A typical translation request arrives with two fields in it: the article body as plain text, and the same body as HTML. The first is easier to read. The second is the one we actually translate from.

This is a small habit, but it changes what comes out the other end.

What a stripped paragraph hides

When we receive an article scraped down to plain text, the document loses its scaffolding. Headings collapse into ordinary lines. A pull quote from Calvin reads like another sentence in the paragraph. A nested list of confessional articles becomes prose. The author’s argument is still there, but the structure that organized it is gone.

We can still translate from that stripped version. The vocabulary will be correct. The grammar will be right. But the result tends to drift: subheadings get translated in the same register as body prose, key terms inside emphasis tags get rendered as if they were ordinary words, and lists get reflowed into paragraphs because nothing tells the translator they were a list.

The HTML carries that information cheaply. A second of looking at the raw markup tells us where the author placed emphasis, where they broke an argument into steps, where they paused to quote, and where they moved to a new section. None of that survives the strip.

Emphasis is rarely decorative

In Reformed writing, emphasis usually means something. When an author italicizes “alone” in “by faith alone”, they are not styling a word; they are making a doctrinal claim. When they emphasize “for us” in “Christ died for us”, they are signaling a particular reading of the atonement. These are arguments compressed into typography.

If we translate from plain text, we tend to flatten these. The Ukrainian word goes in, the emphasis comes off, and the doctrinal weight of the sentence shifts. The reader still understands the sentence. They just no longer hear the author insisting on something.
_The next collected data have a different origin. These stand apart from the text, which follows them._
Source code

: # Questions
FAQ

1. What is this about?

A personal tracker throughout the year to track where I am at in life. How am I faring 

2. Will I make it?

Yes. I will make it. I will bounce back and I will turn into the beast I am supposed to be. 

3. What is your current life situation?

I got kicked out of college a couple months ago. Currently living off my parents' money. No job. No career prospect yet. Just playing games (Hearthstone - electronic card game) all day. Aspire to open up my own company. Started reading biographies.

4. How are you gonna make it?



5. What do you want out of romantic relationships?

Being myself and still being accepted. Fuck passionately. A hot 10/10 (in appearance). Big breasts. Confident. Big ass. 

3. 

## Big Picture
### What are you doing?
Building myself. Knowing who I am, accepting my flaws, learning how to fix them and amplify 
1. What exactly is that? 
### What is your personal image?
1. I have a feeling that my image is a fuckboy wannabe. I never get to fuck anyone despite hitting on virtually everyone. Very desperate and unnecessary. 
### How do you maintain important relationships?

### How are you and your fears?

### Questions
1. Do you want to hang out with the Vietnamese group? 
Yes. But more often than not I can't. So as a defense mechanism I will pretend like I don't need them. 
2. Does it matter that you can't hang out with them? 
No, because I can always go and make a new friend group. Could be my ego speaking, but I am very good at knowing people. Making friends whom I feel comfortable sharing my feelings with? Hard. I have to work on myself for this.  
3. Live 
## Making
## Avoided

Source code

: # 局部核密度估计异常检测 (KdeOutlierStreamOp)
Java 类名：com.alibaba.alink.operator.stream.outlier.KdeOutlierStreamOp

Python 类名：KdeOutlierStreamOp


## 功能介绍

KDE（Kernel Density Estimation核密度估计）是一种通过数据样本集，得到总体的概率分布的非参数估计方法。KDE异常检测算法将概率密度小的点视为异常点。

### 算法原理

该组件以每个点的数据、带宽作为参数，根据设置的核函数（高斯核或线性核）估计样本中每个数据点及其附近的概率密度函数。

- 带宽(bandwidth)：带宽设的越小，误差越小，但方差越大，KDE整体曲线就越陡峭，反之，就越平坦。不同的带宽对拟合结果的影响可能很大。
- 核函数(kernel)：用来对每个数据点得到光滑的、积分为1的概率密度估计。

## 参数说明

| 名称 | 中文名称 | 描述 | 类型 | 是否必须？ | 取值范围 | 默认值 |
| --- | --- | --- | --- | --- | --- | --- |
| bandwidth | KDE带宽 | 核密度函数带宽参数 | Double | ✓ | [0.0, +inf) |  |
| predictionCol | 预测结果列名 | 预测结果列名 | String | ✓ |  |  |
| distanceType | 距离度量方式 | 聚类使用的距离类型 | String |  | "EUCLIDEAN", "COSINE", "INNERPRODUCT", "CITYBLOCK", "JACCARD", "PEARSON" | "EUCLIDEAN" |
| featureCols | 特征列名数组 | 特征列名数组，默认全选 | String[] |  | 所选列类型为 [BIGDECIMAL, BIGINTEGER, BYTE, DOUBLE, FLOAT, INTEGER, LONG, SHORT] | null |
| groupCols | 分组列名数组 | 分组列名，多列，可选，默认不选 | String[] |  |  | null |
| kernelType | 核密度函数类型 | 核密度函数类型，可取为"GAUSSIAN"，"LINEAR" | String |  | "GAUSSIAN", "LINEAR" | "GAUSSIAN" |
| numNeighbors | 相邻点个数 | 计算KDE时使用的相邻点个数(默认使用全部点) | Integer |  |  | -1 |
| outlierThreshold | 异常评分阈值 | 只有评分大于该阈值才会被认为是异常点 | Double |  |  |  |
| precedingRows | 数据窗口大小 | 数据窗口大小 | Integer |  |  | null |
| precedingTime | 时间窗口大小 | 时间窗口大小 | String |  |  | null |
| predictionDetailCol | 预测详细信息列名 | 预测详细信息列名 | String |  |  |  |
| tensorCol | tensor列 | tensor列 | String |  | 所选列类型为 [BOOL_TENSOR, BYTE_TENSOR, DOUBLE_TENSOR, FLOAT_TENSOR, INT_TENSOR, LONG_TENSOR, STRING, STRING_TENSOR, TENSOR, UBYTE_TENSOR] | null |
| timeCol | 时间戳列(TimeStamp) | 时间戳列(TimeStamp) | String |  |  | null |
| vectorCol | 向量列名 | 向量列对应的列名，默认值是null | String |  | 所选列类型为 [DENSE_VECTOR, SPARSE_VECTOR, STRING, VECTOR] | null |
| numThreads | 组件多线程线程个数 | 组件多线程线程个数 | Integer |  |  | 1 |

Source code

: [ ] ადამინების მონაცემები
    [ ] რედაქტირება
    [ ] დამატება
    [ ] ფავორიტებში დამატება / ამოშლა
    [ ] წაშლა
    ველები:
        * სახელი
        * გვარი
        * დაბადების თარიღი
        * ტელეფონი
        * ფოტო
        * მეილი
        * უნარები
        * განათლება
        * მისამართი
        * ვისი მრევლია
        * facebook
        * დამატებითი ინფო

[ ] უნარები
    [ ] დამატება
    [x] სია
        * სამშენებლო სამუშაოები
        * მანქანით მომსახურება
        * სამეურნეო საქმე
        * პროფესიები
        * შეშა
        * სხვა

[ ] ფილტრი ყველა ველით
Translating with the markup visible makes this harder to miss. We see the emphasis tag and we ask: is this load-bearing? Most of the time it is. Once in a while it is not, and we leave it off in Ukrainian where bolding the same word would feel ornamental rather than emphatic. That decision belongs to the translator, but it cannot be made if the markup is gone.

Headings set the register

A heading does two things at once: it labels a section, and it tells us what kind of section it is. “What Calvin actually said” is a different register from “Some notes on Reformed anthropology”. The first is conversational, the second is academic. The heading sets expectations for the paragraphs underneath it.

When we translate headings without seeing them as headings, we tend to render them in the same flat, careful prose register we use for body text. This produces Ukrainian articles where the headings feel weaker than the paragraphs under them, which is the opposite of how the original reads.

Looking at the markup first lets us treat headings as their own kind of sentence. They get a tighter, punchier rendering. The body underneath them then has somewhere to live.

Lists are arguments in a particular shape

The author who writes “Reformed soteriology rests on five claims” and follows it with a numbered list is making a structural argument. The shape of the list, the parallel grammar of each item, the sense that these are equal members of a set, all of that does work in the reader’s head.

When the list collapses into prose, the parallelism goes. Item three becomes a clause inside a longer sentence. Item five drifts into its own paragraph. The reader still receives the five claims but no longer experiences them as a coherent unit.

Translating from the HTML lets us preserve that shape. We render each item as its own line, with parallel grammar in Ukrainian where the English had parallel grammar in English. The argument stays in the shape the author gave it.

Why this matters past the typography

There is a more general point here, and it is not specific to translation. Source material always arrives with structure. The structure is part of the meaning. Whatever process strips it down for convenience also removes information the next step needs.

We have noticed the same pattern in other places: in plain-text scrapes of academic papers where the citation list got flattened into footnotes that no longer connected to a particular claim, in transcripts of sermons where the speaker’s pauses and emphasis disappeared into a wall of grey text, in code snippets that read fine in a syntax-highlighted editor and became unreadable when pasted into a chat window without the colors.

The shape carries the meaning. When the shape is available, we use it. When it is not, we go and find it before we start work, because guessing at structure from inside the prose is much harder than reading the structure off the page.

A small habit, repeatedly

None of this is dramatic. Reading the HTML before translating the prose adds a few seconds to each article. Over thousands of articles it adds up to a noticeable improvement in how the translated version reads, and a meaningful drop in the kinds of mistakes that are hard to catch in review: a flattened emphasis here, a relabeled section there, a list that quietly turned into a paragraph.

The translator’s job is to move meaning across a language boundary without dropping any of it. The markup is part of the meaning. We try not to drop it.